▶ Task objective
Starting with the line with "value. This demonstrates" in the entries below and going on through the line with "In real-world and", output every line exactly and nothing more. No pictures.

——

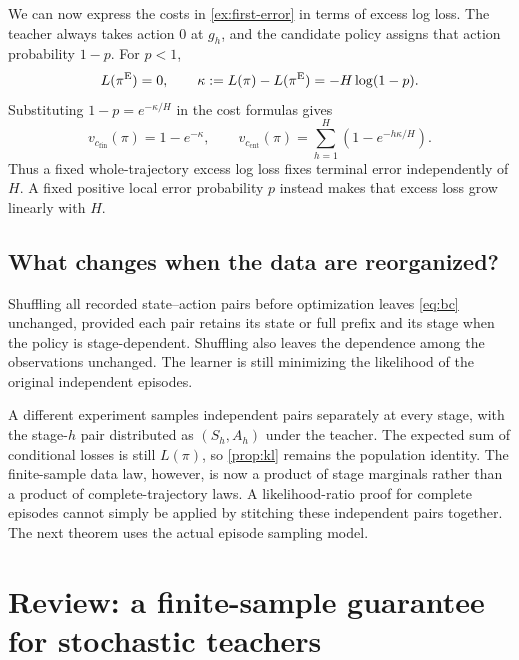 \documentclass[11pt,twoside]{article}
\theoremstyle{definition}
\theoremstyle{remark}
\begin{document}
We can now express the costs in \cref{ex:first-error} in terms of excess
log loss. The teacher always takes action $0$ at $g_h$, and the candidate
policy assigns that action probability $1-p$. For $p<1$,
\[
 L(\pi^{\rm E})=0,\qquad
 \kappa:=L(\pi)-L(\pi^{\rm E})=-H\log(1-p).
\]
Substituting $1-p=e^{-\kappa/H}$ in the cost formulas gives
\[
 v_{c_{\mathrm{fin}}}(\pi)=1-e^{-\kappa},\qquad
 v_{c_{\mathrm{cnt}}}(\pi)=\sum_{h=1}^H(1-e^{-h\kappa/H}).
\]
Thus a fixed whole-trajectory excess log loss fixes terminal error
independently of $H$. A fixed positive local error probability $p$ instead makes
that excess loss grow linearly with $H$.

\subsection{What changes when the data are reorganized?}

Shuffling all recorded state--action pairs before optimization leaves
\cref{eq:bc} unchanged, provided each pair retains its state or full prefix
and its stage when the policy is stage-dependent. Shuffling also leaves
the dependence among the observations unchanged. The learner is still
minimizing the likelihood of the original independent episodes.

A different experiment samples independent pairs separately at every stage,
with the stage-$h$ pair distributed as $(S_h,A_h)$ under the teacher.
The expected sum of conditional losses is still $L(\pi)$, so
\cref{prop:kl} remains the population identity. The finite-sample data law,
however, is now a product of stage marginals rather than a product of
complete-trajectory laws. A likelihood-ratio proof for complete episodes
cannot simply be applied by stitching these independent pairs together.
The next theorem uses the actual episode sampling model.

\section{Review: a finite-sample guarantee for stochastic teachers}
\label{sec:finite}
\end{document}
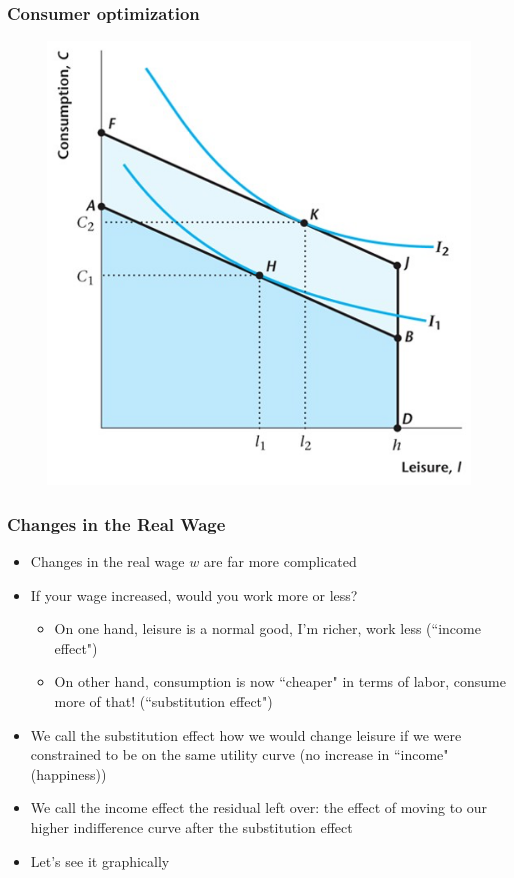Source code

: \documentclass{beamer}
\begin{document}
\begin{frame}
\frametitle[alignment=center]{Consumer optimization}
\begin{figure}
\centering
\includegraphics[scale=0.5]{Figures/W_Fig_4pt7.png}
\end{figure}
\end{frame}


\begin{frame}
\frametitle[alignment=center]{Changes in the Real Wage}
\begin{itemize}
\item Changes in the real wage $w$ are far more complicated
\bigskip
\item If your wage increased, would you work more or less?
\begin{itemize}
\item On one hand, leisure is a normal good, I'm richer, work less  (``income effect")
\item On other hand, consumption is now ``cheaper" in terms of labor, consume more of that! (``substitution effect")
\end{itemize}
\item We call the substitution effect how we would change leisure if we were constrained to be on the same utility curve (no increase in ``income" (happiness))
\item We call the income effect the residual left over: the effect of moving to our higher indifference curve after the substitution effect
\item Let's see it graphically
\end{itemize}
\end{frame}
\end{document}

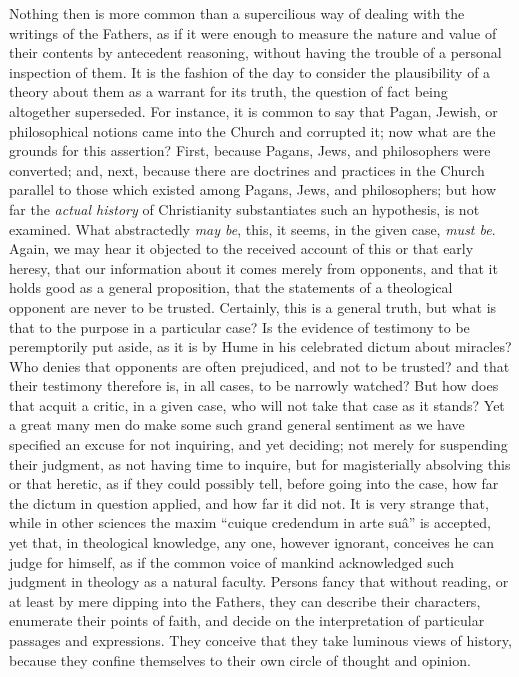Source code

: Nothing then is more common than a supercilious
way of dealing with the writings of the Fathers, as if it were enough
to measure the nature and value of their contents by antecedent
reasoning, without having the trouble of a personal inspection of
them. It is the fashion of the day to consider the plausibility of a
theory about them as a warrant for its truth, the question of fact
being altogether superseded. For instance, it is common to say that
Pagan, Jewish, or philosophical notions came into the Church and
corrupted it; now what are the grounds for this assertion? First,
because Pagans, Jews, and philosophers were converted; and, next,
because there are doctrines and practices in the Church parallel to
those which existed among Pagans, Jews, and philosophers; but how far
the \emph{actual history} of Christianity substantiates such an
hypothesis, is not examined. What abstractedly \emph{may be}, this, it
seems, in the given case, \emph{must be}. Again, we may hear it
objected to the received account of this or that early heresy, that
our information about it comes merely from opponents, and that it
holds good as a general proposition, that the statements of a
theological opponent are never to be trusted. Certainly, this is
a general truth, but what is that to the purpose in a particular case?
Is the evidence of testimony to be peremptorily put aside, as it is by
Hume in his celebrated dictum about miracles? Who denies that
opponents are often prejudiced, and not to be trusted? and that their
testimony therefore is, in all cases, to be narrowly watched? But how
does that acquit a critic, in a given case, who will not take that
case as it stands? Yet a great many men do make some such grand
general sentiment as we have specified an excuse for not inquiring,
and yet deciding; not merely for suspending their judgment, as not
having time to inquire, but for magisterially absolving this or that
heretic, as if they could possibly tell, before going into the case,
how far the dictum in question applied, and how far it did not. It is
very strange that, while in other sciences the maxim ``cuique credendum
in arte suâ'' is accepted, yet that, in theological knowledge, any
one, however ignorant, conceives he can judge for himself, as if the
common voice of mankind acknowledged such judgment in theology as a
natural faculty. Persons fancy that without reading, or at least by
mere dipping into the Fathers, they can describe their characters,
enumerate their points of faith, and decide on the interpretation of
particular passages and expressions. They conceive that they take
luminous views of history, because they confine themselves to their
own circle of thought and opinion.

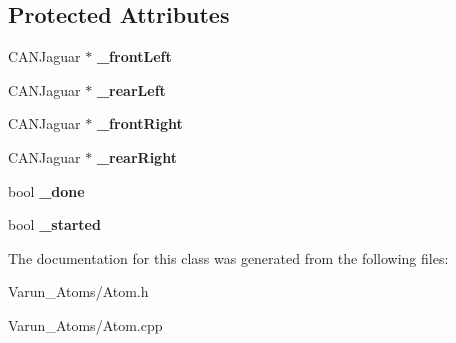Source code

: \subsection*{Protected Attributes}
\begin{DoxyCompactItemize}
\item 
\hypertarget{class_atom_a8b9a3812a495585b246b569d976722ee}{C\-A\-N\-Jaguar $\ast$ {\bfseries \-\_\-front\-Left}}\label{class_atom_a8b9a3812a495585b246b569d976722ee}

\item 
\hypertarget{class_atom_a1dbf54b07a056e8a7e0a9e5ce9013e03}{C\-A\-N\-Jaguar $\ast$ {\bfseries \-\_\-rear\-Left}}\label{class_atom_a1dbf54b07a056e8a7e0a9e5ce9013e03}

\item 
\hypertarget{class_atom_aa8930a2b7b54aa581274033899f7761d}{C\-A\-N\-Jaguar $\ast$ {\bfseries \-\_\-front\-Right}}\label{class_atom_aa8930a2b7b54aa581274033899f7761d}

\item 
\hypertarget{class_atom_a69d083ed75359c1eab8b3054a6fab0e2}{C\-A\-N\-Jaguar $\ast$ {\bfseries \-\_\-rear\-Right}}\label{class_atom_a69d083ed75359c1eab8b3054a6fab0e2}

\item 
\hypertarget{class_atom_a4a17c1192d97b4d5a32e75d3e58f0f63}{bool {\bfseries \-\_\-done}}\label{class_atom_a4a17c1192d97b4d5a32e75d3e58f0f63}

\item 
\hypertarget{class_atom_aa2099b75919bcbe34e95cbb5f1837956}{bool {\bfseries \-\_\-started}}\label{class_atom_aa2099b75919bcbe34e95cbb5f1837956}

\end{DoxyCompactItemize}


The documentation for this class was generated from the following files\-:\begin{DoxyCompactItemize}
\item 
Varun\-\_\-\-Atoms/Atom.\-h\item 
Varun\-\_\-\-Atoms/Atom.\-cpp\end{DoxyCompactItemize}
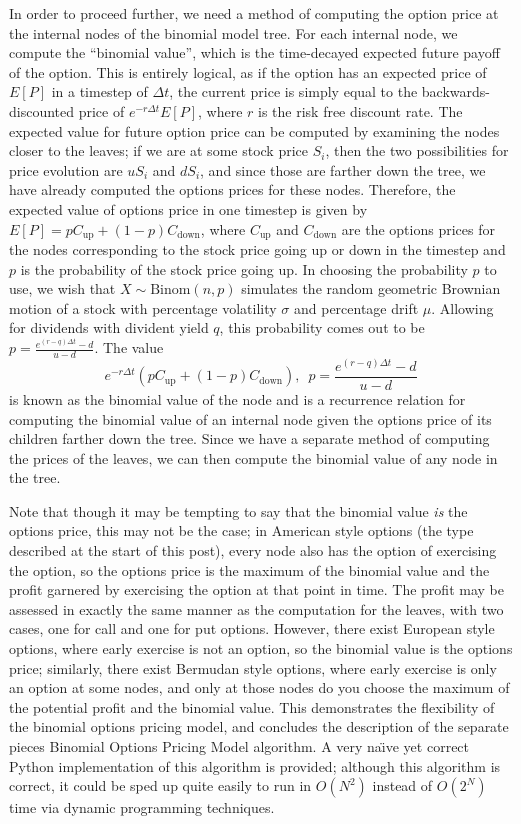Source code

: \documentclass[11pt]{article}
\newcommand\del[1]{\left(#1\right)}
\begin{document}
In order to proceed further, we need a method of computing the option price at the internal nodes of
the binomial model tree. For each internal node, we compute the ``binomial value'', which is the
time-decayed expected future payoff of the option. This is entirely logical, as if the option has an
expected price of $E[P]$ in a timestep of $\Delta t$, the current price is simply equal to the
backwards-discounted price of $e^{-r\Delta t} E[P]$, where $r$ is the risk free discount rate. The
expected value for future option price can be computed by examining the nodes closer to the leaves;
if we are at some stock price $S_i$, then the two possibilities for price evolution are $uS_i$ and
$dS_i$, and since those are farther down the tree, we have already computed the options prices for
these nodes. Therefore, the expected value of options price in one timestep is given by
\(E[P] = pC_\text{up} + (1-p)C_\text{down}\), where $C_\text{up}$ and $C_\text{down}$ are the
options prices for the nodes corresponding to the stock price going up or down in the timestep and
$p$ is the probability of the stock price going up. In choosing the probability $p$ to use, we wish
that $X \sim \text{Binom}(n, p)$ simulates the random geometric Brownian motion of a stock with
percentage volatility $\sigma$ and percentage drift $\mu$. Allowing for dividends with divident yield
$q$, this probability comes out to be $p = \frac{e^{(r-q)\Delta t} - d}{u - d}$. The value
\[e^{-r\Delta t}\del{pC_\text{up} + (1-p)C_\text{down}},\:\;p = \frac{e^{(r-q)\Delta t} - d}{u - d}\]
is known as the binomial value of the node and is a recurrence relation for computing the binomial
value of an internal node given the options price of its children farther down the tree. Since we
have a separate method of computing the prices of the leaves, we can then compute the binomial value
of any node in the tree. 

Note that though it may be tempting to say that the binomial value \emph{is}
the options price, this may not be the case; in American style options (the
type described at the start of this post), every node also has the option of
exercising the option, so the options price is the maximum of the binomial
value and the profit garnered by exercising the option at that point in time.
The profit may be assessed in exactly the same manner as the computation for
the leaves, with two cases, one for call and one for put options. However,
there exist European style options, where early exercise is not an option, so
the binomial value is the options price; similarly, there exist Bermudan style
options, where early exercise is only an option at some nodes, and only at
those nodes do you choose the maximum of the potential profit and the binomial
value. This demonstrates the flexibility of the binomial options pricing model,
and concludes the description of the separate pieces Binomial Options Pricing
Model algorithm. A very na\"{\i}ve yet correct Python implementation of this
algorithm is provided; although this algorithm is correct, it could be sped up
quite easily to run in $O(N^2)$ instead of $O(2^N)$ time via dynamic
programming techniques.
\end{document}

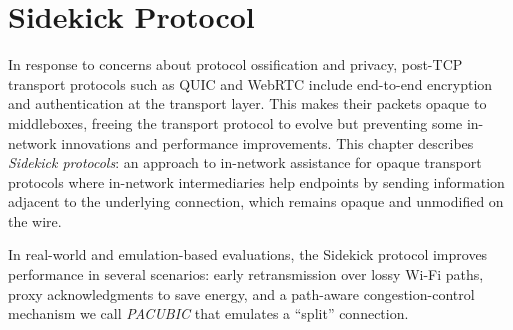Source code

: \chapter{Sidekick Protocol}
\label{sec:sidekick}

In response to concerns about protocol ossification and privacy, post-TCP
transport protocols such as QUIC and Web\-RTC include end-to-end encryption and
authentication at the transport layer. This makes their packets opaque to
middleboxes, freeing the transport protocol to evolve but preventing some
in-network innovations and performance improvements. This chapter describes
\emph{Sidekick protocols}: an approach to in-network assistance for opaque
transport protocols where in-network intermediaries help endpoints by sending
information adjacent to the underlying connection, which remains opaque and
unmodified on the wire.

In real-world and emulation-based evaluations, the Sidekick protocol improves
performance in several scenarios: early retransmission over lossy Wi-Fi paths,
proxy acknowledgments to save energy, and a path-aware congestion-control
mechanism we call \emph{PACUBIC} that emulates a ``split'' connection.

——

▶ Answer box
value. This demonstrates the flexibility of the binomial options pricing model,
and concludes the description of the separate pieces Binomial Options Pricing
Model algorithm. A very na\"{\i}ve yet correct Python implementation of this
algorithm is provided; although this algorithm is correct, it could be sped up
quite easily to run in $O(N^2)$ instead of $O(2^N)$ time via dynamic
programming techniques.
\end{document}

Source code

: \chapter{Sidekick Protocol}
\label{sec:sidekick}

In response to concerns about protocol ossification and privacy, post-TCP
transport protocols such as QUIC and Web\-RTC include end-to-end encryption and
authentication at the transport layer. This makes their packets opaque to
middleboxes, freeing the transport protocol to evolve but preventing some
in-network innovations and performance improvements. This chapter describes
\emph{Sidekick protocols}: an approach to in-network assistance for opaque
transport protocols where in-network intermediaries help endpoints by sending
information adjacent to the underlying connection, which remains opaque and
unmodified on the wire.

In real-world and emulation-based evaluations, the Sidekick protocol improves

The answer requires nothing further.